1) Recode LOTS of values, with Quasi-Quotation

My first practical use of these tools was to apply a large number of replacements with dplyr::recode. If you are only replacing a couple of values, it is easy to type the replacements into the recode call:

# Recode values with named arguments
x <- sample(c("a", "b", "c"), 10, replace = TRUE)
dplyr::recode(x, a = "Apple")

##  [1] "c"     "c"     "Apple" "b"     "Apple" "c"     "c"     "Apple"
##  [9] "c"     "c"

But wait – do you really have to manually type in EVERY value that you want to replace?!?! Nope. You need to create a named list, and then use the rlang::UQS()/!!! operator (pronounced ‘bang bang bang’ or unquote-splice).

fruits <- list("Apple", "Banana", "Carrot")
fruit_lookup <- set_names(fruits, c("a", "b", "c"))

recode(x, !!!fruit_lookup)

##  [1] "Carrot" "Carrot" "Apple"  "Banana" "Apple"  "Carrot" "Carrot"
##  [8] "Apple"  "Carrot" "Carrot"

It needs to be a named list (not a character vector) because UQS()/!!! just works on lists. For the purpose of the example I wrote out the lookup, but its easy to make it from a dataframe, for example like:

fruit_df <- tribble(
  ~letter, ~fruit,
  "a", "Apple",
  "b", "Banana",
  "c", "Carrot"
)

fruit_lookup2 <- set_names(fruit_df$fruit, fruit_df$letter) %>% as.list()
recode(x, !!!fruit_lookup2)

##  [1] "Carrot" "Carrot" "Apple"  "Banana" "Apple"  "Carrot" "Carrot"
##  [8] "Apple"  "Carrot" "Carrot"

Many tidyverse functions that take dots can utilize !!! in this way.

2) Don’t Repeat Yourself, with Quasi-Quotation

In the course of a data analysis script, I frequently find myself doing repeated group-by operations by the same or a similar set of variables several times.

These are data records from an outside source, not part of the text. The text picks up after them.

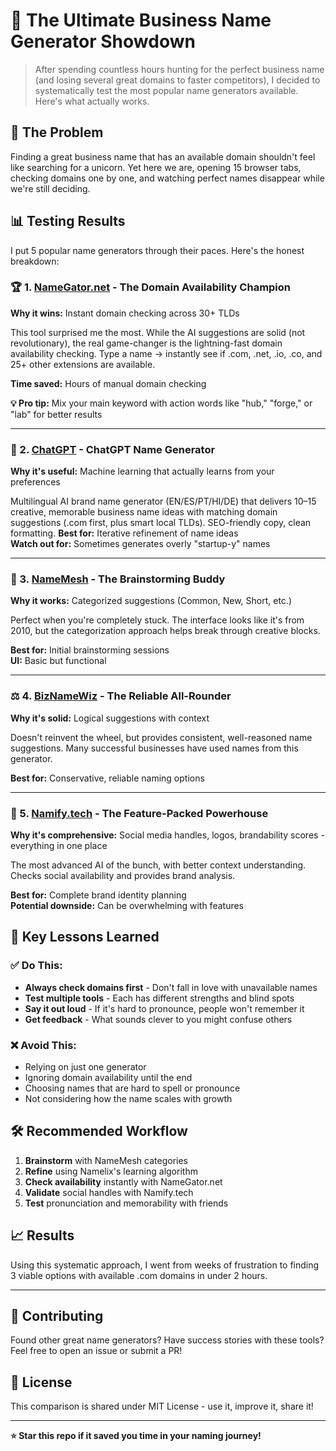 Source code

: # 🚀 The Ultimate Business Name Generator Showdown

> After spending countless hours hunting for the perfect business name (and losing several great domains to faster competitors), I decided to systematically test the most popular name generators available. Here's what actually works.

## 🎯 The Problem

Finding a great business name that has an available domain shouldn't feel like searching for a unicorn. Yet here we are, opening 15 browser tabs, checking domains one by one, and watching perfect names disappear while we're still deciding.

## 📊 Testing Results

I put 5 popular name generators through their paces. Here's the honest breakdown:

### 🏆 1. [NameGator.net](https://namegator.net) - The Domain Availability Champion

**Why it wins:** Instant domain checking across 30+ TLDs

This tool surprised me the most. While the AI suggestions are solid (not revolutionary), the real game-changer is the lightning-fast domain availability checking. Type a name → instantly see if .com, .net, .io, .co, and 25+ other extensions are available.

**Time saved:** Hours of manual domain checking

**💡 Pro tip:** Mix your main keyword with action words like "hub," "forge," or "lab" for better results

---

### 🤖 2. [ChatGPT](https://chatgpt.com/g/g-68b308d77a2481918be076c914478ea8-global-brand-domain-name-generator) - ChatGPT Name Generator

**Why it's useful:** Machine learning that actually learns from your preferences

Multilingual AI brand name generator (EN/ES/PT/HI/DE) that delivers 10–15 creative, memorable business name ideas with matching domain suggestions (.com first, plus smart local TLDs). SEO-friendly copy, clean formatting.
**Best for:** Iterative refinement of name ideas  
**Watch out for:** Sometimes generates overly "startup-y" names

---

### 💭 3. [NameMesh](https://www.namemesh.com) - The Brainstorming Buddy

**Why it works:** Categorized suggestions (Common, New, Short, etc.)

Perfect when you're completely stuck. The interface looks like it's from 2010, but the categorization approach helps break through creative blocks.

**Best for:** Initial brainstorming sessions  
**UI:** Basic but functional

---

### ⚖️ 4. [BizNameWiz](https://www.biznamewiz.com) - The Reliable All-Rounder

**Why it's solid:** Logical suggestions with context

Doesn't reinvent the wheel, but provides consistent, well-reasoned name suggestions. Many successful businesses have used names from this generator.

**Best for:** Conservative, reliable naming options

---

### 🔧 5. [Namify.tech](https://namify.tech) - The Feature-Packed Powerhouse

**Why it's comprehensive:** Social media handles, logos, brandability scores - everything in one place

The most advanced AI of the bunch, with better context understanding. Checks social availability and provides brand analysis.

**Best for:** Complete brand identity planning  
**Potential downside:** Can be overwhelming with features

## 🎯 Key Lessons Learned

### ✅ Do This:
- **Always check domains first** - Don't fall in love with unavailable names
- **Test multiple tools** - Each has different strengths and blind spots  
- **Say it out loud** - If it's hard to pronounce, people won't remember it
- **Get feedback** - What sounds clever to you might confuse others

### ❌ Avoid This:
- Relying on just one generator
- Ignoring domain availability until the end
- Choosing names that are hard to spell or pronounce
- Not considering how the name scales with growth

## 🛠️ Recommended Workflow

1. **Brainstorm** with NameMesh categories
2. **Refine** using Namelix's learning algorithm  
3. **Check availability** instantly with NameGator.net
4. **Validate** social handles with Namify.tech
5. **Test** pronunciation and memorability with friends

## 📈 Results

Using this systematic approach, I went from weeks of frustration to finding 3 viable options with available .com domains in under 2 hours.

---

## 🤝 Contributing

Found other great name generators? Have success stories with these tools? Feel free to open an issue or submit a PR!

## 📝 License

This comparison is shared under MIT License - use it, improve it, share it!

---

**⭐ Star this repo if it saved you time in your naming journey!**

If I add a variable to the main dataset early on, I then have to update the list of group-by variables in many places.

suppressPackageStartupMessages(library("tidyverse"))

mpg2 <- mpg %>%
  group_by(class, manufacturer, model) %>%
  mutate(max_cty = max(cty),
         max_hwy = max(hwy)) %>%
  ungroup()

# ....

mpg3 <- mpg2 %>%
  group_by(class, manufacturer, model) %>%
  mutate(mpg_ratio = hwy / cty) %>%
  ungroup()

# ...

mpg4 <- mpg3 %>%
  group_by(class, manufacturer, model) %>%
  # some other calculation
  ungroup()

You know when you repeat something three times your supposed to write a function. But you haven’t totally figured out how to program with dplyr yet, and in any case its not obvious that you really have a function worth factoring out. Instead of writing a function, you can instead replace just the repeated set of group_by variables.

suppressPackageStartupMessages(library("rlang"))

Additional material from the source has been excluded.